Wann und warum habt ihr euch entschlossen als Ehepaar gemeinsam eine Praxis aufzumachen?

Das ist gar nicht so einfach zu beantworten….vielleicht ein bis eineinhalb Jahre vor meiner Prüfung. Mein Mann hatte schon immer den Traum eine eigene Hausarztpraxis zu haben. Ich selber war anfangs gar nicht so sicher welchen Facharzt ich machen werde. Aber durch meinen Mann habe ich auch ein paar Weiterbildungsseminare für Allgemeinmediziner in Bayern besucht und andere Leute kennen gelernt, die auf dem Weg zur eigenen Praxis waren. So hab ich dann den Eindruck gewonnen, dass es sich gut mit dem Leben als Familie vereinbaren lässt und die meisten der Kollegen, die schon etwas weiter waren, haben mir das auch bestätigt. Und es ist tatsächlich besser als eine Anstellung in der Klinik mit Diensten und allem. Für mich hat es sich dann einfach realisitischer angefühlt als Familie diesen Weg zu gehen.
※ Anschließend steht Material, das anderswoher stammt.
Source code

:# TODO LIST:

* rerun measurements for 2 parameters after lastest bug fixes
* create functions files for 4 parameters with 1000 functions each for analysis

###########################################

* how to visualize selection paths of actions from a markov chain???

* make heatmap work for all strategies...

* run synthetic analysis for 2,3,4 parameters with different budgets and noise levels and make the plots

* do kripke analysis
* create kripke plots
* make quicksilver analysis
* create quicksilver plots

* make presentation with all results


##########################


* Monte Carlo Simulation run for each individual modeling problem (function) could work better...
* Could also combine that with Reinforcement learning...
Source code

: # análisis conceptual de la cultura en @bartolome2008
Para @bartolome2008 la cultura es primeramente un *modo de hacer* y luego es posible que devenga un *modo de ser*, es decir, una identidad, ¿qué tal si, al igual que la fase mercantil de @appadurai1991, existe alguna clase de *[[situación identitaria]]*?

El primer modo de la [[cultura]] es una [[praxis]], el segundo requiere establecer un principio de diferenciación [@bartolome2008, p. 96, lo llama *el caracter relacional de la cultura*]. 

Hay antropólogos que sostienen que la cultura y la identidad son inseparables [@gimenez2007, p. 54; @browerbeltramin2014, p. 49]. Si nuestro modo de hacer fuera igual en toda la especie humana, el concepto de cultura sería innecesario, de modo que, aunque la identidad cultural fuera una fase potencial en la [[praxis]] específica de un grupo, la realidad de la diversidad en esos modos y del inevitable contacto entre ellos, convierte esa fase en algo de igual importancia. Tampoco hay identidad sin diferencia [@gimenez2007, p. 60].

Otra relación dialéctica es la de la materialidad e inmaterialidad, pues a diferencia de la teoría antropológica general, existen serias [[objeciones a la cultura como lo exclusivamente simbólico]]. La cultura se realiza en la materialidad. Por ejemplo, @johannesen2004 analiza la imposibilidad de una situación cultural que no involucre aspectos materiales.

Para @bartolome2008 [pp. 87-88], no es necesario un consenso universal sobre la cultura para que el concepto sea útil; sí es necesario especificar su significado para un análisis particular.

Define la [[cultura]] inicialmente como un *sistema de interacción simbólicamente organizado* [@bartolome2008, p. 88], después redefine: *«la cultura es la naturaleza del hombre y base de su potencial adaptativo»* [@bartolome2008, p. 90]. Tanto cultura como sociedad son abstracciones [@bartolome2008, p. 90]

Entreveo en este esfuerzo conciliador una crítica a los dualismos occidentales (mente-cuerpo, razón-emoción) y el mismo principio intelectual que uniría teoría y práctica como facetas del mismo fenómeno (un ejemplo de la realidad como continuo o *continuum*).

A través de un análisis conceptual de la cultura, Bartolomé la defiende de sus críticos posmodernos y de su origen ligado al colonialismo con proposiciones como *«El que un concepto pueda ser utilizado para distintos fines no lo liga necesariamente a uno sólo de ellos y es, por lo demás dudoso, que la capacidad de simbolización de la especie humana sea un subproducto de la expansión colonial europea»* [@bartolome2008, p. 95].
Ihr habt drei gemeinsame Kinder und die gemeinsame Praxis – wie sieht euer Alltag aus?

Ich denke jeder kann nachvollziehen, dass seit Praxisübernahme und auch noch während der Pandemie unser Alltag vermutlich wie in vielen Familien manchmal sehr chaotisch ist. Klar, die Kinder wollen versorgt werden und unser Anspruch ist es auch Zeit mit ihnen zu verbringen. Die beiden jüngeren waren 2020 noch im Kindergarten da ging es um 7:30 los und in der Regel zwischen 15:00 und 16:30 wieder abgeholt. Die Große hatte Schule und Hort mit Hausaufgabenbetreuung und kam auch zu ähnlichen Zeiten nach Hause dann. Erleichternd war dann tatsächlich, dass alle Zusatzaktivitäten in dem Jahr weggefallen sind, also kein Sport, Verein, Musikinstrument, sodass wir einfach weniger Fahrzeiten hatten.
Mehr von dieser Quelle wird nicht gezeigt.